De nationalité kirghize, petit-fils de berger nomade, Aïtmatov s'est fait le chantre de son pays avec ses montagnes, ses steppes et le lac Issyk-Koul. Ses œuvres sont imprégnées de folklore, de légendes kirghizes. Après une enfance difficile (son père est victime de la répression stalinienne, puis vient la guerre), il exerce la profession d'agronome, puis de journaliste, et ce n'est qu'en 1958 qu'il est découvert par le grand public avec Djamila. Cette nouvelle, ainsi que Le Premier Maître (Pervyj učitel', 1962), a pour thème le heurt entre les idées et la morale nouvelles et les anciennes traditions. Cependant, avec Adieu Goulsary (Proščaj Gul'sary, 1966), Aïtmatov passe au roman et, à travers les destins croisés d'un vieux berger communiste et de son cheval Goulsary, montre les effets du stalinisme et de la déstalinisation dans un village (aïl) des hauts plateaux kirghizes. Dans Il fut un blanc navire (Belyj parokhod, 1970), le passé, porteur des valeurs morales traditionnelles, est opposé à un présent déshumanisé qui provoque, dans une fin déchirante, le suicide du personnage central, un enfant nourri des légendes de ce passé.

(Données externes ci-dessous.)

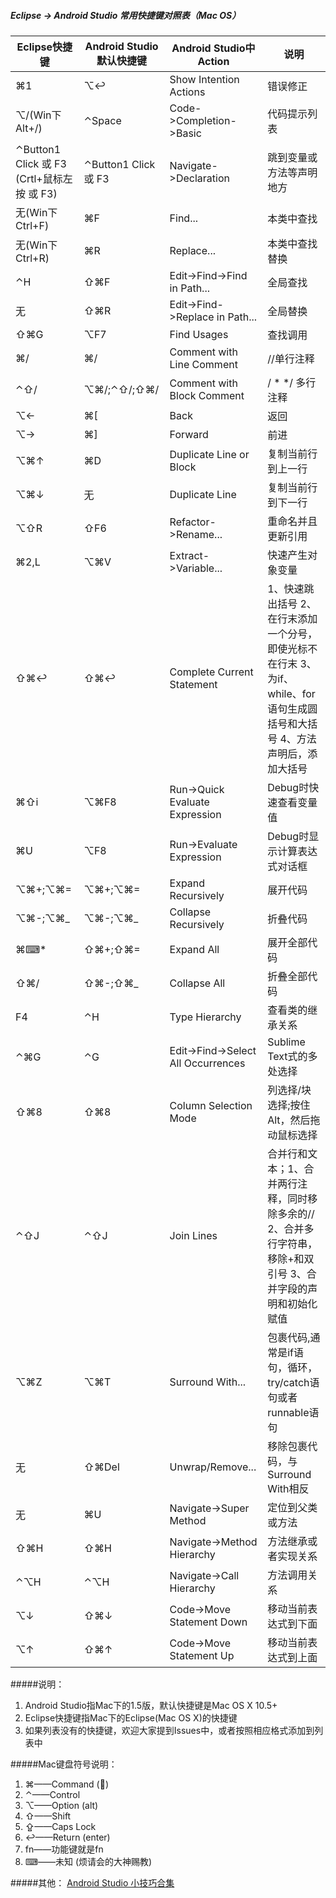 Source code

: ##### Eclipse -> Android Studio 常用快捷键对照表（Mac OS）

Eclipse快捷键|Android Studio默认快捷键|Android Studio中Action|说明
---|---|---|---
⌘1|⌥↩|Show Intention Actions|错误修正
⌥/(Win下Alt+/)|⌃Space|Code->Completion->Basic|代码提示列表
⌃Button1 Click 或 F3 (Crtl+鼠标左按 或 F3)|⌃Button1 Click 或 F3|Navigate->Declaration|跳到变量或方法等声明地方
无(Win下Ctrl+F)|⌘F|Find...|本类中查找
无(Win下Ctrl+R)|⌘R|Replace...|本类中查找替换
⌃H|⇧⌘F|Edit->Find->Find in Path...|全局查找
无|⇧⌘R|Edit->Find->Replace in Path...|全局替换
⇧⌘G|⌥F7|Find Usages|查找调用
⌘/|⌘/|Comment with Line Comment|//单行注释
⌃⇧/|⌥⌘/;⌃⇧/;⇧⌘/|Comment with Block Comment|  / *  */   多行注释
⌥←|⌘[|Back|返回
⌥→|⌘]|Forward|前进
⌥⌘↑|⌘D|Duplicate Line or Block|复制当前行到上一行
⌥⌘↓|无|Duplicate Line|复制当前行到下一行
⌥⇧R|⇧F6|Refactor->Rename...|重命名并且更新引用
⌘2,L|⌥⌘V|Extract->Variable...|快速产生对象变量
⇧⌘↩|⇧⌘↩|Complete Current Statement|1、快速跳出括号 2、在行末添加一个分号，即使光标不在行末 3、为if、while、for 语句生成圆括号和大括号 4、方法声明后，添加大括号
⌘⇧i|⌥⌘F8|Run->Quick Evaluate Expression|Debug时快速查看变量值
⌘U|⌥F8|Run->Evaluate Expression|Debug时显示计算表达式对话框
⌥⌘+;⌥⌘=|⌥⌘+;⌥⌘=|Expand Recursively|展开代码
⌥⌘-;⌥⌘_|⌥⌘-;⌥⌘_|Collapse Recursively|折叠代码
⌘⌨*|⇧⌘+;⇧⌘=|Expand All|展开全部代码
⇧⌘/|⇧⌘-;⇧⌘_|Collapse All|折叠全部代码
F4|⌃H|Type Hierarchy|查看类的继承关系
⌃⌘G|⌃G|Edit->Find->Select All Occurrences|Sublime Text式的多处选择
⇧⌘8|⇧⌘8|Column Selection Mode|列选择/块选择;按住Alt，然后拖动鼠标选择
⌃⇧J|⌃⇧J|Join Lines|合并行和文本；1、合并两行注释，同时移除多余的// 2、合并多行字符串，移除+和双引号 3、合并字段的声明和初始化赋值
⌥⌘Z|⌥⌘T|Surround With...|包裹代码,通常是if语句，循环，try/catch语句或者runnable语句
无|⇧⌘Del|Unwrap/Remove...|移除包裹代码，与Surround With相反
无|⌘U|Navigate->Super Method|定位到父类或方法
⇧⌘H|⇧⌘H|Navigate->Method Hierarchy|方法继承或者实现关系
⌃⌥H|⌃⌥H|Navigate->Call Hierarchy|方法调用关系
⌥↓|⇧⌘↓|Code->Move Statement Down|移动当前表达式到下面
⌥↑|⇧⌘↑|Code->Move Statement Up|移动当前表达式到上面


    
    
    
    
#####说明：
1. Android Studio指Mac下的1.5版，默认快捷键是Mac OS X 10.5+
2. Eclipse快捷键指Mac下的Eclipse(Mac OS X)的快捷键
3. 如果列表没有的快捷键，欢迎大家提到Issues中，或者按照相应格式添加到列表中  


#####Mac键盘符号说明：
1. ⌘——Command ()
2. ⌃——Control
3. ⌥——Option (alt)
4. ⇧——Shift
5. ⇪——Caps Lock
6. ↩——Return (enter)
7. fn——功能键就是fn
8. ⌨——未知 (烦请会的大神赐教)
  
#####其他：
[Android Studio 小技巧合集](http://laobie.github.io/android/2016/02/14/android-studio-tips.html)
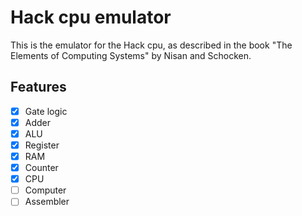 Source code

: # Hack cpu emulator

This is the emulator for the Hack cpu, as described in the book "The Elements of Computing Systems" by Nisan and Schocken.

## Features

- [x] Gate logic
- [x] Adder
- [x] ALU
- [x] Register
- [x] RAM
- [x] Counter
- [x] CPU
- [ ] Computer
- [ ] Assembler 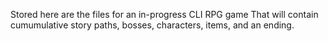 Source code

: Stored here are the files for an in-progress CLI RPG game That will contain cumumulative story paths, bosses, characters, items, and an ending.
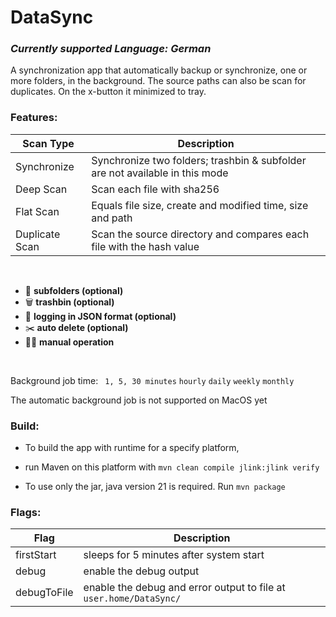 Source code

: # DataSync

### _Currently supported Language: German_

A synchronization app that automatically backup or synchronize, one or more folders, in the background. The source paths can also be scan for duplicates.
On the x-button it minimized to tray.

### Features:

| **Scan Type** | **Description**
|---|---|
| Synchronize | Synchronize two folders; trashbin & subfolder are not available in this mode
| Deep Scan | Scan each file with sha256
| Flat Scan | Equals file size, create and modified time, size and path
| Duplicate Scan | Scan the source directory and compares each file with the hash value

</br>

- 📂   __subfolders (optional)__
- 🗑️   __trashbin (optional)__
- 📎   __logging in JSON format (optional)__
- ✂️   __auto delete (optional)__
- 🚴‍♂️   __manual operation__
 
 </br>
 
Background job time:
` 1, 5, 30 minutes`
`hourly` 
`daily`
`weekly`
`monthly`

The automatic background job is not supported on MacOS yet

### Build:

* To build the app with runtime for a specify platform, 
* run Maven on this platform with `mvn clean compile jlink:jlink verify`
 
* To use only the jar, java version 21 is required. Run `mvn package`

### Flags:

| **Flag** | **Description**
|---|---|
| firstStart | sleeps for 5 minutes after system start
| debug | enable the debug output
| debugToFile |  enable the debug and error output to file at `user.home/DataSync/`
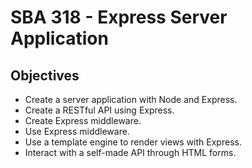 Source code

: # SBA 318 - Express Server Application

## Objectives
- Create a server application with Node and Express.
- Create a RESTful API using Express.
- Create Express middleware.
- Use Express middleware.
- Use a template engine to render views with Express.
- Interact with a self-made API through HTML forms. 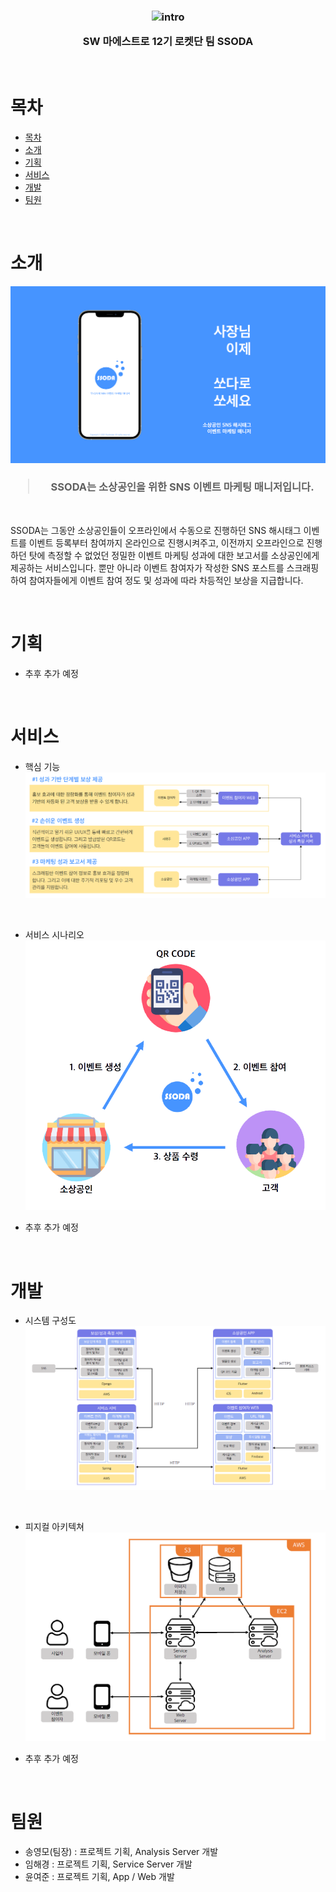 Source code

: <h3 align="center">

![intro](/readme/introduction.gif)

SW 마에스트로 12기 로켓단 팀 SSODA

</h3>

<br>

# 목차

- [목차](#목차)
- [소개](#소개)
- [기획](#기획)
- [서비스](#서비스)
- [개발](#개발)
- [팀원](#팀원)

<br>

# 소개

![main](/readme/main.png)

<h3 align="center">

> SSODA는 소상공인을 위한 SNS 이벤트 마케팅 매니저입니다.

</h3>

<br>

SSODA는 그동안 소상공인들이 오프라인에서 수동으로 진행하던 SNS 해시태그 이벤트를 이벤트 등록부터 참여까지 온라인으로 진행시켜주고, 이전까지 오프라인으로 진행하던 탓에 측정할 수 없었던 정밀한 이벤트 마케팅 성과에 대한 보고서를 소상공인에게 제공하는 서비스입니다. 뿐만 아니라 이벤트 참여자가 작성한 SNS 포스트를 스크래핑하여 참여자들에게 이벤트 참여 정도 및 성과에 따라 차등적인 보상을 지급합니다.

<br>

# 기획

- 추후 추가 예정

<br>

# 서비스

- 핵심 기능
![features](/readme/features.png)

<br>

- 서비스 시나리오
![scenario](/readme/scenario.png)

- 추후 추가 예정

<br>

# 개발

- 시스템 구성도
![system](/readme/system.png)

<br>

- 피지컬 아키텍쳐
![architecture](/readme/architecture.png)

- 추후 추가 예정

<br>

# 팀원

- 송영모(팀장) : 프로젝트 기획, Analysis Server 개발
- 임해경 : 프로젝트 기획, Service Server 개발
- 윤여준 : 프로젝트 기획, App / Web 개발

Après quelques œuvres de moindre importance, Sultanmourat (Rannie žuravli, 1975) et Souris bleue donne-moi de l'eau (Pegij pes, beguščij kraem morja, 1977), Aïtmatov donne dans I dol'še veka dlitsja den' (Une journée plus longue qu'un siècle, 1980) une somme sur la place de l'homme dans la société, sur le stalinisme, sur les traditions du peuple des steppes dans la société soviétique et sur les dangers de la russification. Il y crée le mythe de l'homme privé de mémoire et pose, aux confins de la science-fiction, le problème du sort futur de l'humanité et de la Terre. Le présent est ainsi confronté, comme toujours chez Aïtmatov, à la civilisation ancestrale et à une société extraterrestre avec laquelle les hommes refusent, par protectionnisme planétaire, d'engager la moindre relation. L'auteur traite puissamment des conflits de civilisation caractéristiques d'une région isolée de l'U.R.S.S. et, au-delà, d'un devenir de l'espèce humaine sans doute aussi peu maîtrisable que celui du climat, de la nature ou de la vie animale, qui sont admirablement présents avec toute leur violence dans le roman. Enfin il renvoie dos à dos les deux super-puissances, l'U.R.S.S. et les États-Unis, incapables l'une comme l'autre de subordonner leurs intérêts aux intérêts supérieurs de l'humanité.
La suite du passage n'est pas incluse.